● Data extracts
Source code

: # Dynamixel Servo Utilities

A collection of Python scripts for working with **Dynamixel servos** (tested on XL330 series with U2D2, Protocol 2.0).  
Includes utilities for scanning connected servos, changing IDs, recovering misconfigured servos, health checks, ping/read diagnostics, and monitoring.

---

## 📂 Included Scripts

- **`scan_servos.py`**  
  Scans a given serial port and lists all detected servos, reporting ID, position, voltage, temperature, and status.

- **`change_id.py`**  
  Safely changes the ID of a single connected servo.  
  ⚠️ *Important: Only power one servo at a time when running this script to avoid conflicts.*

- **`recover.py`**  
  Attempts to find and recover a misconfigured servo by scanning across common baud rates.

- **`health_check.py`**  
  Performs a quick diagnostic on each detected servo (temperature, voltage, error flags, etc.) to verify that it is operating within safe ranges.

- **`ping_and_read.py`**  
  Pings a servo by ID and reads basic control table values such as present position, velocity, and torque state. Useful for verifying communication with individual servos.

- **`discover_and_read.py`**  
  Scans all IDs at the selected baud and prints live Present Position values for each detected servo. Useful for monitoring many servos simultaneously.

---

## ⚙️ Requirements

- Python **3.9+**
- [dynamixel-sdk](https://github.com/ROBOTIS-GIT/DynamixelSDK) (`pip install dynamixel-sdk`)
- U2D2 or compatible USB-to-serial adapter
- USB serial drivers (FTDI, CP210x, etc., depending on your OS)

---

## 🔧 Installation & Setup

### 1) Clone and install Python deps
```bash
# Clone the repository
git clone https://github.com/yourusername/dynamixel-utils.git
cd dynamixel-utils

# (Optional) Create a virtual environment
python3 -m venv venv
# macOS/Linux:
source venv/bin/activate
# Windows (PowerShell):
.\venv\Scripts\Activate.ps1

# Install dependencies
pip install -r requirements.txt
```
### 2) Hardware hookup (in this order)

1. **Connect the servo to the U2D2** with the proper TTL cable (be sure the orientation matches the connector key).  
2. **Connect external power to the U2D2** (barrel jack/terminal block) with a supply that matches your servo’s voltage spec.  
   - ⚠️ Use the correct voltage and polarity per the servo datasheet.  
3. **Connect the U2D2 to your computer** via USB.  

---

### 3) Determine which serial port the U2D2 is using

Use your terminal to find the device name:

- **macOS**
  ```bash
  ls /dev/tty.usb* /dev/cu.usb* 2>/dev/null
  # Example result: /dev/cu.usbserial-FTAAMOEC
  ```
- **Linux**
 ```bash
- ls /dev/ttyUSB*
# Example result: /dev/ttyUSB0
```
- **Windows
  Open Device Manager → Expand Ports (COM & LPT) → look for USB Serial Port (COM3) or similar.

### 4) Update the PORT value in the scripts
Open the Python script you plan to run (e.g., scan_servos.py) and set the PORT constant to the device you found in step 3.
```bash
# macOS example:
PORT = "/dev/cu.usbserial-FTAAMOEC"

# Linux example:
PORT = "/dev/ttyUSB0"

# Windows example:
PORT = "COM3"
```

● Directions for this task
Retype all of the material above with every character intact.

● Response
Source code

: # Dynamixel Servo Utilities

A collection of Python scripts for working with **Dynamixel servos** (tested on XL330 series with U2D2, Protocol 2.0).  
Includes utilities for scanning connected servos, changing IDs, recovering misconfigured servos, health checks, ping/read diagnostics, and monitoring.

---

## 📂 Included Scripts

- **`scan_servos.py`**  
  Scans a given serial port and lists all detected servos, reporting ID, position, voltage, temperature, and status.

- **`change_id.py`**  
  Safely changes the ID of a single connected servo.  
  ⚠️ *Important: Only power one servo at a time when running this script to avoid conflicts.*

- **`recover.py`**  
  Attempts to find and recover a misconfigured servo by scanning across common baud rates.

- **`health_check.py`**  
  Performs a quick diagnostic on each detected servo (temperature, voltage, error flags, etc.) to verify that it is operating within safe ranges.

- **`ping_and_read.py`**  
  Pings a servo by ID and reads basic control table values such as present position, velocity, and torque state. Useful for verifying communication with individual servos.

- **`discover_and_read.py`**  
  Scans all IDs at the selected baud and prints live Present Position values for each detected servo. Useful for monitoring many servos simultaneously.

---

## ⚙️ Requirements

- Python **3.9+**
- [dynamixel-sdk](https://github.com/ROBOTIS-GIT/DynamixelSDK) (`pip install dynamixel-sdk`)
- U2D2 or compatible USB-to-serial adapter
- USB serial drivers (FTDI, CP210x, etc., depending on your OS)

---

## 🔧 Installation & Setup

### 1) Clone and install Python deps
```bash
# Clone the repository
git clone https://github.com/yourusername/dynamixel-utils.git
cd dynamixel-utils

# (Optional) Create a virtual environment
python3 -m venv venv
# macOS/Linux:
source venv/bin/activate
# Windows (PowerShell):
.\venv\Scripts\Activate.ps1

# Install dependencies
pip install -r requirements.txt
```
### 2) Hardware hookup (in this order)

1. **Connect the servo to the U2D2** with the proper TTL cable (be sure the orientation matches the connector key).  
2. **Connect external power to the U2D2** (barrel jack/terminal block) with a supply that matches your servo’s voltage spec.  
   - ⚠️ Use the correct voltage and polarity per the servo datasheet.  
3. **Connect the U2D2 to your computer** via USB.  

---

### 3) Determine which serial port the U2D2 is using

Use your terminal to find the device name:

- **macOS**
  ```bash
  ls /dev/tty.usb* /dev/cu.usb* 2>/dev/null
  # Example result: /dev/cu.usbserial-FTAAMOEC
  ```
- **Linux**
 ```bash
- ls /dev/ttyUSB*
# Example result: /dev/ttyUSB0
```
- **Windows
  Open Device Manager → Expand Ports (COM & LPT) → look for USB Serial Port (COM3) or similar.

### 4) Update the PORT value in the scripts
Open the Python script you plan to run (e.g., scan_servos.py) and set the PORT constant to the device you found in step 3.
```bash
# macOS example:
PORT = "/dev/cu.usbserial-FTAAMOEC"

# Linux example:
PORT = "/dev/ttyUSB0"

# Windows example:
PORT = "COM3"
```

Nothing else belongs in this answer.